School of Mechanical Engineering, University of Science and Technology Beijing, Beijing, China.
College of Computer Science and Software Engineering, Shenzhen University, Shenzhen, China.
PLoS One. 2023 May 1;18(5):e0284814. doi: 10.1371/journal.pone.0284814. eCollection 2023.
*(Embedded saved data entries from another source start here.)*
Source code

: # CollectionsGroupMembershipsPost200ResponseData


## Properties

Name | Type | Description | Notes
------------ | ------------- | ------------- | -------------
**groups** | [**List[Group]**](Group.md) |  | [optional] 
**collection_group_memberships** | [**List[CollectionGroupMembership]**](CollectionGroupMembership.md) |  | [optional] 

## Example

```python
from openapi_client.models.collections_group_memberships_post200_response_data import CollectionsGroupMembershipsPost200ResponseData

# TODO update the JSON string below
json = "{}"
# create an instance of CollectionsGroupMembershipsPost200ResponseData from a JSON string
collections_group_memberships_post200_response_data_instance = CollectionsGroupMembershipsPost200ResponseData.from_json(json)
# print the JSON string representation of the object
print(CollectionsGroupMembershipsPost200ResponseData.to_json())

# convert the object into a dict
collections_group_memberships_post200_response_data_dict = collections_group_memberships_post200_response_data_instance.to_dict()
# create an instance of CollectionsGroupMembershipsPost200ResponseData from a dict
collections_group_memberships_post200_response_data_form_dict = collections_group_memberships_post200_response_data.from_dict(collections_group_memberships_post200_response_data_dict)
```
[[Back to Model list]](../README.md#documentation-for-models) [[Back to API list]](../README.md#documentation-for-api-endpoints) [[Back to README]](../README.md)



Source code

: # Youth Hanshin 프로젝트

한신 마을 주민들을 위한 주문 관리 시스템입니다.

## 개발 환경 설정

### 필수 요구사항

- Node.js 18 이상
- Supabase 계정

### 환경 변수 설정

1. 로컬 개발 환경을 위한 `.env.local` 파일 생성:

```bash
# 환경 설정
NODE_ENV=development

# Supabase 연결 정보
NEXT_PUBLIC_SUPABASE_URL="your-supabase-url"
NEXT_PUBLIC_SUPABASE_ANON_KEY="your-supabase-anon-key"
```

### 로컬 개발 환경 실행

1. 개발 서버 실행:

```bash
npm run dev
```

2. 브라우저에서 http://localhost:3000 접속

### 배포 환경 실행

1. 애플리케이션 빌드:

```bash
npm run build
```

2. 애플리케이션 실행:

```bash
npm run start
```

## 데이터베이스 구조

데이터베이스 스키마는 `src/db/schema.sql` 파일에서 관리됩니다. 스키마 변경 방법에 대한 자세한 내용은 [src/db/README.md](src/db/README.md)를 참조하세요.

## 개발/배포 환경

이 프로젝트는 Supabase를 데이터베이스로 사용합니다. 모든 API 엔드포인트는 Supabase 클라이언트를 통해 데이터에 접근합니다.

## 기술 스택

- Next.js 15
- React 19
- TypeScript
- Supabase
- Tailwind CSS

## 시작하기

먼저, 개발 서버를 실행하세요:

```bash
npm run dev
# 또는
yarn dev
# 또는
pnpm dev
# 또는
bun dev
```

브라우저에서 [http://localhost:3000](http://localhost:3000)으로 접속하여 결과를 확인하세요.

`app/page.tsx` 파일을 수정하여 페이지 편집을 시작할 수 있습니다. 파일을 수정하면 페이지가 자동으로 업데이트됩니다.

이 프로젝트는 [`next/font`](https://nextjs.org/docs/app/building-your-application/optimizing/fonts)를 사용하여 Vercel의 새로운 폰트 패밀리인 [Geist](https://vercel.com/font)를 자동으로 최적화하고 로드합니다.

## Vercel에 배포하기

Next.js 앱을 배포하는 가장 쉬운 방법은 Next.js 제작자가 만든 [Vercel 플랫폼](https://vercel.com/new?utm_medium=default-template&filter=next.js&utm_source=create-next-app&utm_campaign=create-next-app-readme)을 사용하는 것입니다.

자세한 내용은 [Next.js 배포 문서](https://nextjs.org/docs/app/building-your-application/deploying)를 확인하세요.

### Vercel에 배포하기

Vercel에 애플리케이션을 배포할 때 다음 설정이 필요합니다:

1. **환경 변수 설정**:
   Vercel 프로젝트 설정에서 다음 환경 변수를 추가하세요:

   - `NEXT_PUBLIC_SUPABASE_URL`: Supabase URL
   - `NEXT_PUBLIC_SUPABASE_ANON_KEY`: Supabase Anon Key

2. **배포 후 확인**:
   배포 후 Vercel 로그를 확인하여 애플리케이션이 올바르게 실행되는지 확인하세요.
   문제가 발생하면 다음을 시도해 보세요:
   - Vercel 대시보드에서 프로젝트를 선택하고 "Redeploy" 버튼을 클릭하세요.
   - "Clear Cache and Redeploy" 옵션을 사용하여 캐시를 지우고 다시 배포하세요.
Gaze estimation plays a critical role in human-centered vision applications such as human-computer interaction and virtual reality. Although significant progress has been made in automatic gaze estimation by deep convolutional neural networks, it is still difficult to directly deploy deep learning based gaze estimation models across different edge devices, due to the high computational cost and various resource constraints. This work proposes LiteGaze, a deep learning framework to learn architectures for efficient gaze estimation via neural architecture search (NAS). Inspired by the once-for-all model (Cai et al., 2020), this work decouples the model training and architecture search into two different stages. In particular, a supernet is trained to support diverse architectural settings. Then specialized sub-networks are selected from the obtained supernet, given different efficiency constraints. Extensive experiments are performed on two gaze estimation datasets and demonstrate the superiority of the proposed method over previous works, advancing the real-time gaze estimation on edge devices.
注视估计在以人为中心的视觉应用中起着至关重要的作用,例如人机交互和虚拟现实。尽管通过深度卷积神经网络在自动注视估计方面取得了重大进展,但由于计算成本高和各种资源限制,仍然难以直接在不同的边缘设备上部署基于深度学习的注视估计模型。这项工作提出了 LiteGaze,这是一个通过神经架构搜索(NAS)学习高效注视估计架构的深度学习框架。受一次完成模型(Cai 等人,2020)的启发,这项工作将模型训练和架构搜索解耦到两个不同的阶段。具体来说,训练一个超网以支持各种架构设置。然后,根据不同的效率约束,从获得的超网中选择专门的子网。在两个注视估计数据集上进行了广泛的实验,证明了所提出方法优于以前的工作,推进了边缘设备上的实时注视估计。